◆ **Task prompt**
Your answer must be every line of the data below that holds the string "tools", copied exactly.

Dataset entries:
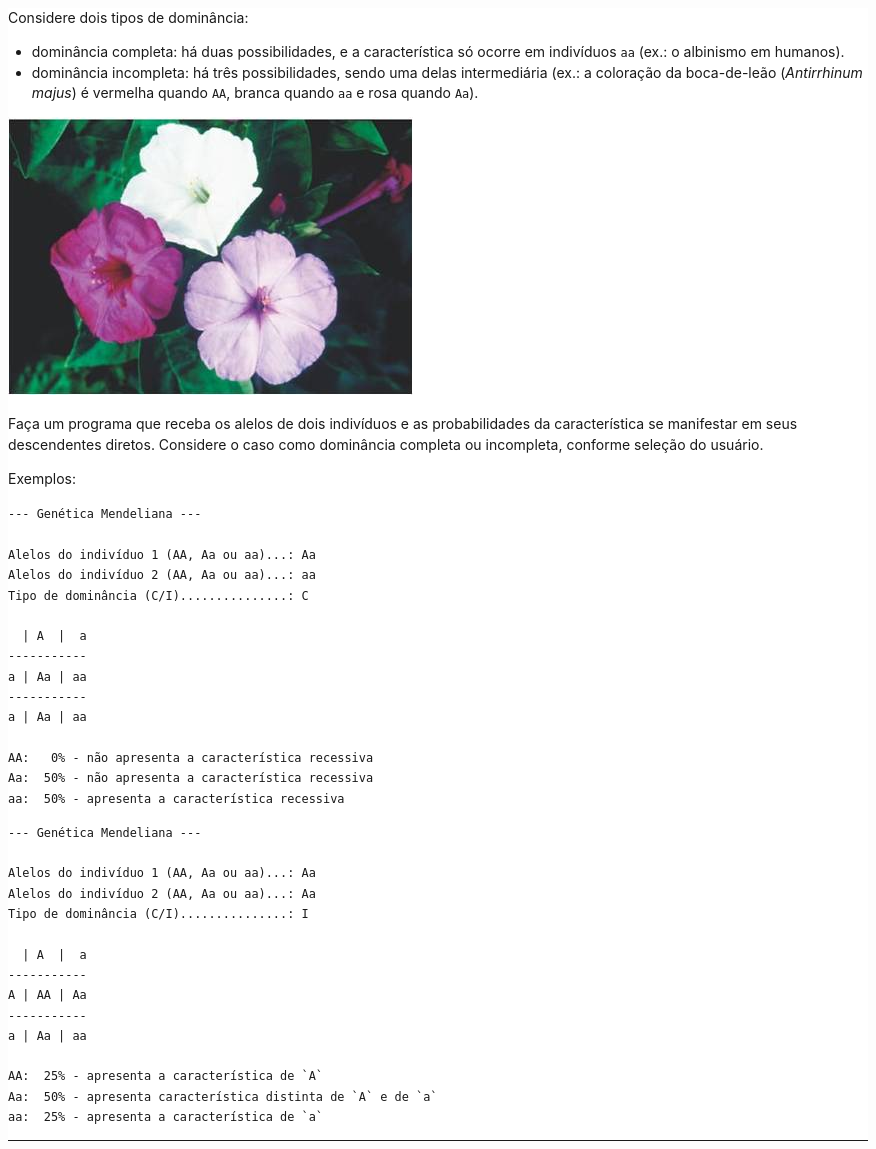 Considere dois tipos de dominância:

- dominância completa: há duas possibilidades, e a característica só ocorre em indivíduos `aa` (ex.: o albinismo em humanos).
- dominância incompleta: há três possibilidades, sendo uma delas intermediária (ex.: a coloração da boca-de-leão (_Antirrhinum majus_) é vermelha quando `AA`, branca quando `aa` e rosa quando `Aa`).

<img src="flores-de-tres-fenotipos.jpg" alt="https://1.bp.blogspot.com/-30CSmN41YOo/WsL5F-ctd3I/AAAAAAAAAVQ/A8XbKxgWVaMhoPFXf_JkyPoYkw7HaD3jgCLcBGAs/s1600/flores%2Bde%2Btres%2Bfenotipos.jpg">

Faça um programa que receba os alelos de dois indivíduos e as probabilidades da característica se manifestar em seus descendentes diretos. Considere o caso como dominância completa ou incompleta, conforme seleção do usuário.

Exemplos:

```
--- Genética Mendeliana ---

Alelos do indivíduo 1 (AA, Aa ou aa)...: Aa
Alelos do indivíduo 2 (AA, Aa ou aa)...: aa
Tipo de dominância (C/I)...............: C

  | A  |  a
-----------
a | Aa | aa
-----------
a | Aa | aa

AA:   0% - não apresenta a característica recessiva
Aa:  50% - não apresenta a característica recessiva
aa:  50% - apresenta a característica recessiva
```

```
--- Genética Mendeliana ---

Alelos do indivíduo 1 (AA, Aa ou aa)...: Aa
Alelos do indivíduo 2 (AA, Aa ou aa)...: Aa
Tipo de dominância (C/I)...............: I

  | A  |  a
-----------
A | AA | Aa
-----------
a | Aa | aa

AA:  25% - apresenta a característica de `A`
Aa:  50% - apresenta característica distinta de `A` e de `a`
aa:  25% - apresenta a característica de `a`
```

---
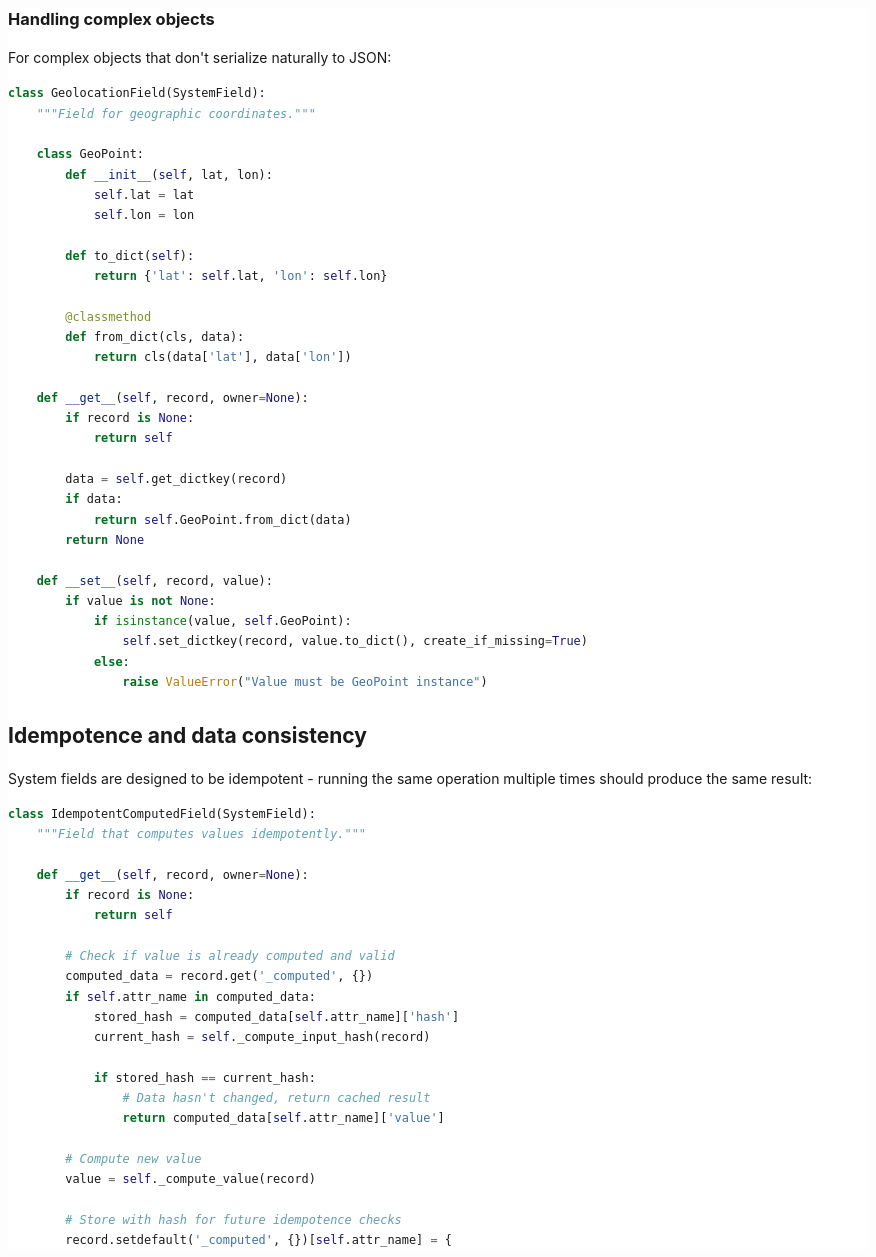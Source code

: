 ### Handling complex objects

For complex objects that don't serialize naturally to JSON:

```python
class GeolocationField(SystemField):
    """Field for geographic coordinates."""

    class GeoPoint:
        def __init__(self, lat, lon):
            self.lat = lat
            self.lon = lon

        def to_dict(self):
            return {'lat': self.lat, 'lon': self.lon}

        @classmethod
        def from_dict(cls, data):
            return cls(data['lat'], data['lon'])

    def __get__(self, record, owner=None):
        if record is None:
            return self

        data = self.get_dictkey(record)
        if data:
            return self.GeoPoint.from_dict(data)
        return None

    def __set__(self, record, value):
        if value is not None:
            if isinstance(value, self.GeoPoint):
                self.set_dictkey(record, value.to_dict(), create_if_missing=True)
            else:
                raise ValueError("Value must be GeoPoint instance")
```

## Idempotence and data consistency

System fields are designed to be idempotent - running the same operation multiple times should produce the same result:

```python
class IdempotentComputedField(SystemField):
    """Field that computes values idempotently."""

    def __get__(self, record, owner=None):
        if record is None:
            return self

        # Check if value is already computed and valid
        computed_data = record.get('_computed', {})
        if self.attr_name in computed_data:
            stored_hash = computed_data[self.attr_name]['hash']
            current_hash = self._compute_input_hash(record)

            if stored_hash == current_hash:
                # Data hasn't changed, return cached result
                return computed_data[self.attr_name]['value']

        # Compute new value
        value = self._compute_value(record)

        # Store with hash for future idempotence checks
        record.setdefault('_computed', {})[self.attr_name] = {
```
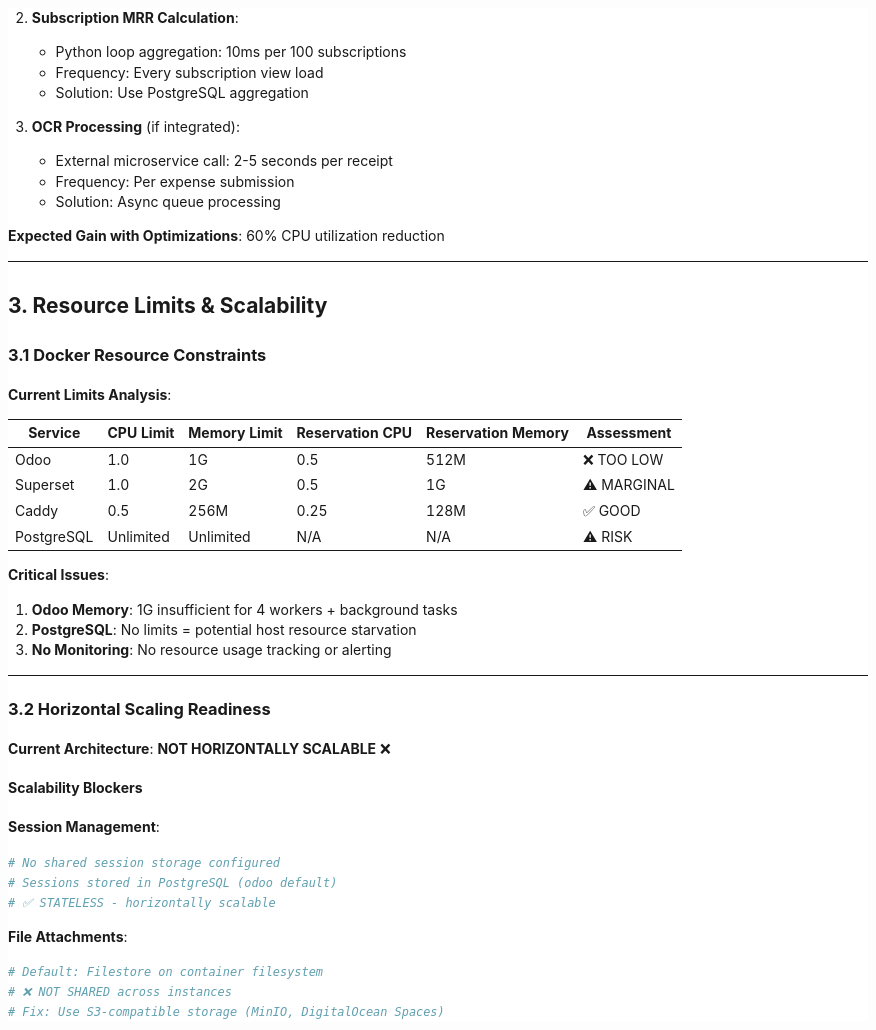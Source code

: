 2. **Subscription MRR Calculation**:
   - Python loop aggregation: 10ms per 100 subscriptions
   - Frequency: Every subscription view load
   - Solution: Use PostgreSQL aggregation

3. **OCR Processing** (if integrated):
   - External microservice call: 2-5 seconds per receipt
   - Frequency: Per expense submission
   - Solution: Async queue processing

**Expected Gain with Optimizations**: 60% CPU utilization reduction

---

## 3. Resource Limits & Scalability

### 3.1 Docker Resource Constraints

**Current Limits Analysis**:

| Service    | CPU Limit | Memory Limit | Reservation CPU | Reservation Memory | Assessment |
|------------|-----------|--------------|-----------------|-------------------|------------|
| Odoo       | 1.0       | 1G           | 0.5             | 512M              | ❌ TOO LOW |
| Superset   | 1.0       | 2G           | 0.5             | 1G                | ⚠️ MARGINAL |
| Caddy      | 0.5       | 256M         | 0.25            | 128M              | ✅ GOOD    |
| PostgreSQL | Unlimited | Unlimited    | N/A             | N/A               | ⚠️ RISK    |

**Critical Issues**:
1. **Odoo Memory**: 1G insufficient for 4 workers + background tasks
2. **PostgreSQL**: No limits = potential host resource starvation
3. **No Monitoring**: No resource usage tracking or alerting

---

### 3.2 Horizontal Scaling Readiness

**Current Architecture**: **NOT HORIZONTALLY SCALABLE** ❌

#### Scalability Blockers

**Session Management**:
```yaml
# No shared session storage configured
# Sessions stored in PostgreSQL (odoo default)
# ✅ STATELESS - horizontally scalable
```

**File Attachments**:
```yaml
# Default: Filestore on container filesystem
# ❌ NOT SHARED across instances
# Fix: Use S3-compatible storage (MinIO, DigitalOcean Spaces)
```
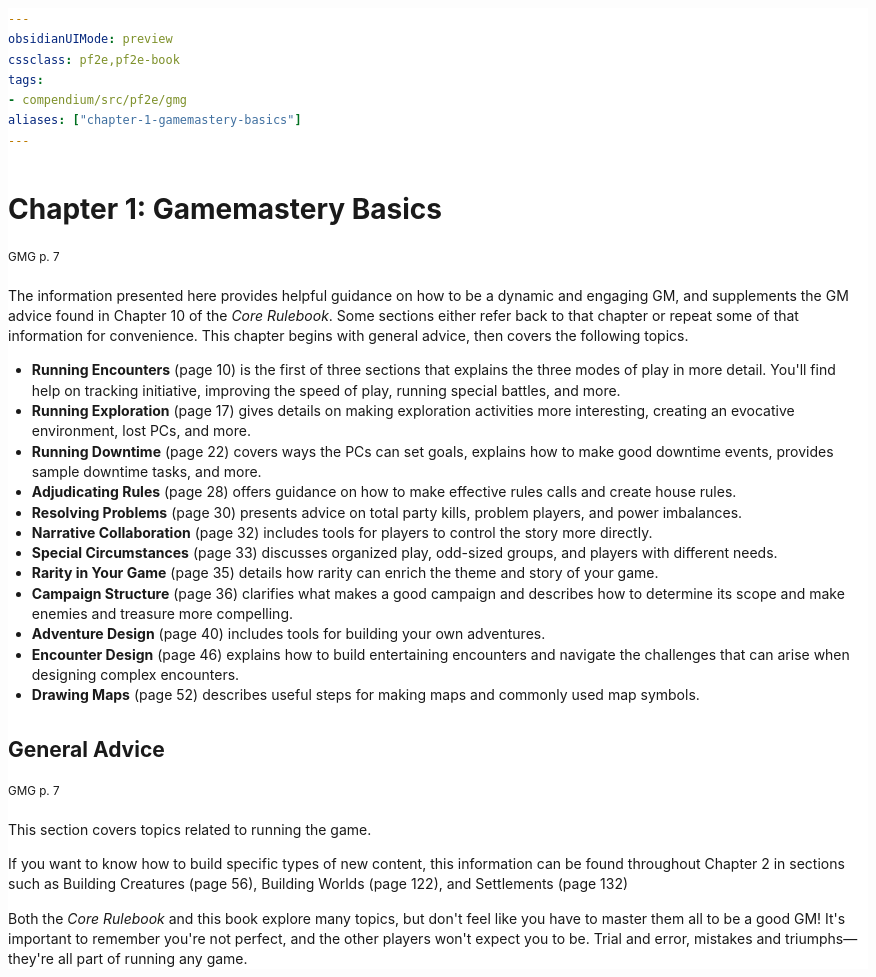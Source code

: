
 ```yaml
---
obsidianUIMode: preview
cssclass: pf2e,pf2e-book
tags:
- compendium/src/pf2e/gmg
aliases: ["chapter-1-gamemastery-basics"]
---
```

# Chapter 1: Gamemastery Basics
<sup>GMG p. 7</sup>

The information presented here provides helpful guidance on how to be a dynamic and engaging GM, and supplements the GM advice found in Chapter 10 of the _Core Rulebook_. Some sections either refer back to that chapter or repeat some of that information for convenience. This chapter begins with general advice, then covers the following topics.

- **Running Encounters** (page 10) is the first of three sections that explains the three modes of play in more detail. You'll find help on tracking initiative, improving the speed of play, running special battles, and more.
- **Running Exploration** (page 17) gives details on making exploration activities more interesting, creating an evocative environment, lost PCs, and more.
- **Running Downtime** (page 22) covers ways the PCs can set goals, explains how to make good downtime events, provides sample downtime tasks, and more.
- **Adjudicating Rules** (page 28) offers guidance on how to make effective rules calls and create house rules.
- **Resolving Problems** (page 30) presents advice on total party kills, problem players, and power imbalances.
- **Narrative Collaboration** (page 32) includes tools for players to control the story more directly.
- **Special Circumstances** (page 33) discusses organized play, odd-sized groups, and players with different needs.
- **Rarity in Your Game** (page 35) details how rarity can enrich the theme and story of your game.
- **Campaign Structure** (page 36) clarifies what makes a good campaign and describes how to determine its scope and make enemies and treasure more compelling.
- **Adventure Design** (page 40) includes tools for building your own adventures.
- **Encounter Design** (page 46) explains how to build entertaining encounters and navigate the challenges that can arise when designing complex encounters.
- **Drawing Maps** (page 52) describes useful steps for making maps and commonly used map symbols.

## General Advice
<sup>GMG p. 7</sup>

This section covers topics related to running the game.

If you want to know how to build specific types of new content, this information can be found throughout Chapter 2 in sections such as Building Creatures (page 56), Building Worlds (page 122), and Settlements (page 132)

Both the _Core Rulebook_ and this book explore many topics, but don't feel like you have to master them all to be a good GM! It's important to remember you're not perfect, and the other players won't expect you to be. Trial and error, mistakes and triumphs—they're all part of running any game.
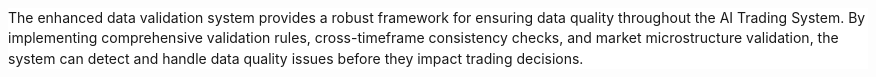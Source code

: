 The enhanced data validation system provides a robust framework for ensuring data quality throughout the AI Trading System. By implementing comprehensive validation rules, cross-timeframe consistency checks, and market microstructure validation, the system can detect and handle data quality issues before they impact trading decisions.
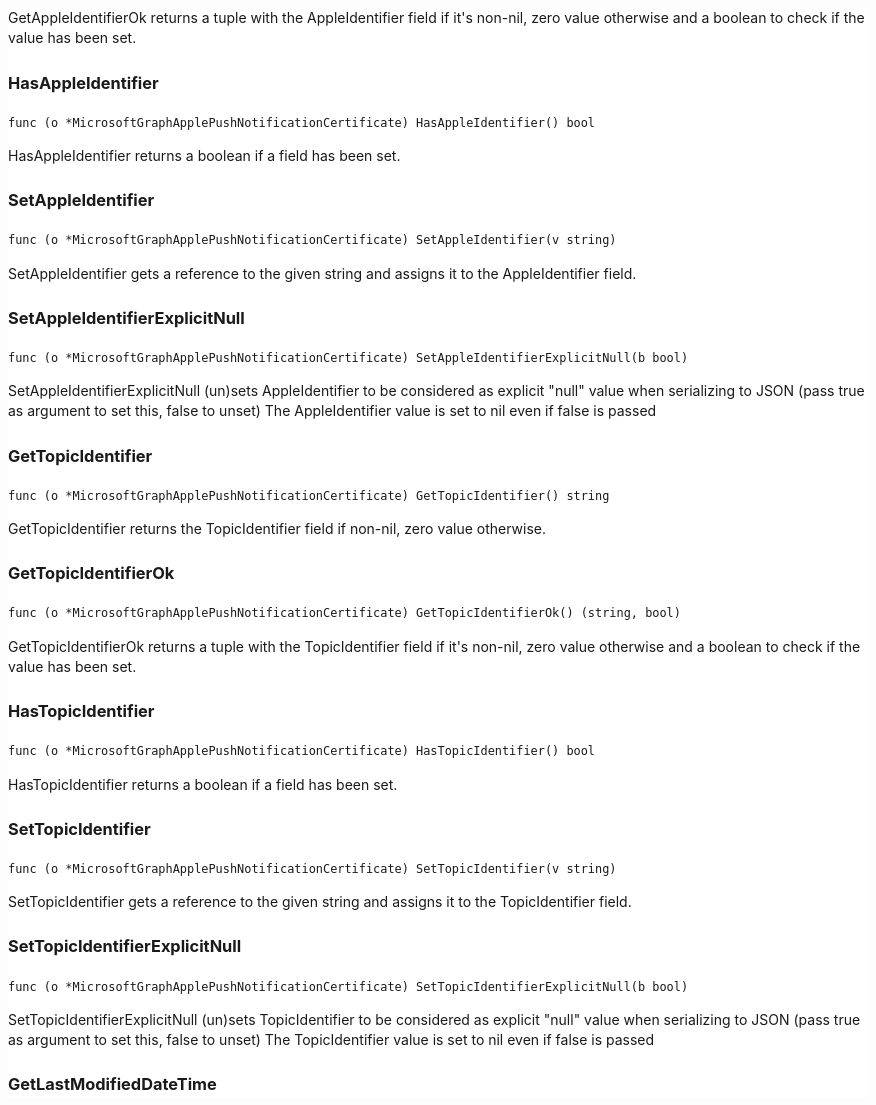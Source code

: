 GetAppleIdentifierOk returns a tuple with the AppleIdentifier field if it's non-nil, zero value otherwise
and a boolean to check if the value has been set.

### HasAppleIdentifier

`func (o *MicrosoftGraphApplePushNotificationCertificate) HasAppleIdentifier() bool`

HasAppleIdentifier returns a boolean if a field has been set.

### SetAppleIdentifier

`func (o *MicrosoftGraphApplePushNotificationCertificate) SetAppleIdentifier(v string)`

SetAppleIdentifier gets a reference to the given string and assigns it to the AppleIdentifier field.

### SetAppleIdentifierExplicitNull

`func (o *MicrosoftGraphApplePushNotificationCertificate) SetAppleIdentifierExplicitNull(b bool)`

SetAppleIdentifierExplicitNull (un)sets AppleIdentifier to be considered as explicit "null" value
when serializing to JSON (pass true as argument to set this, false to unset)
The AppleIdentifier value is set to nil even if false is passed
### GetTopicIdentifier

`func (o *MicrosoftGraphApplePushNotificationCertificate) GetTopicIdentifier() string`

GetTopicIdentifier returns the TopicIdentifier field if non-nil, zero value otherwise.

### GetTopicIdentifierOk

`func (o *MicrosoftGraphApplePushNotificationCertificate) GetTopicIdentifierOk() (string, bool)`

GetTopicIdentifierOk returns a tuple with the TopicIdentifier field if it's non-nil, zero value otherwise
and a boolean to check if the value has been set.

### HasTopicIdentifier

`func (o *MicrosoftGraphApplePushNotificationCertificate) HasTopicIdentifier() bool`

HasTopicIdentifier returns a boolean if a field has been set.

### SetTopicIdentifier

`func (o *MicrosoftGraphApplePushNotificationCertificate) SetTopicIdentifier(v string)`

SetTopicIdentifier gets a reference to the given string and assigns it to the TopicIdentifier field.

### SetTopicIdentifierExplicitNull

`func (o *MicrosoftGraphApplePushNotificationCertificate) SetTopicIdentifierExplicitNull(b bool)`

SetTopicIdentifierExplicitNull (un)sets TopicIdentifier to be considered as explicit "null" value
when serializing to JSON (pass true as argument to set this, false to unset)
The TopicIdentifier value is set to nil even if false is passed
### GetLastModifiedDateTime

◆ **Reply**
- **Narrative Collaboration** (page 32) includes tools for players to control the story more directly.
- **Adventure Design** (page 40) includes tools for building your own adventures.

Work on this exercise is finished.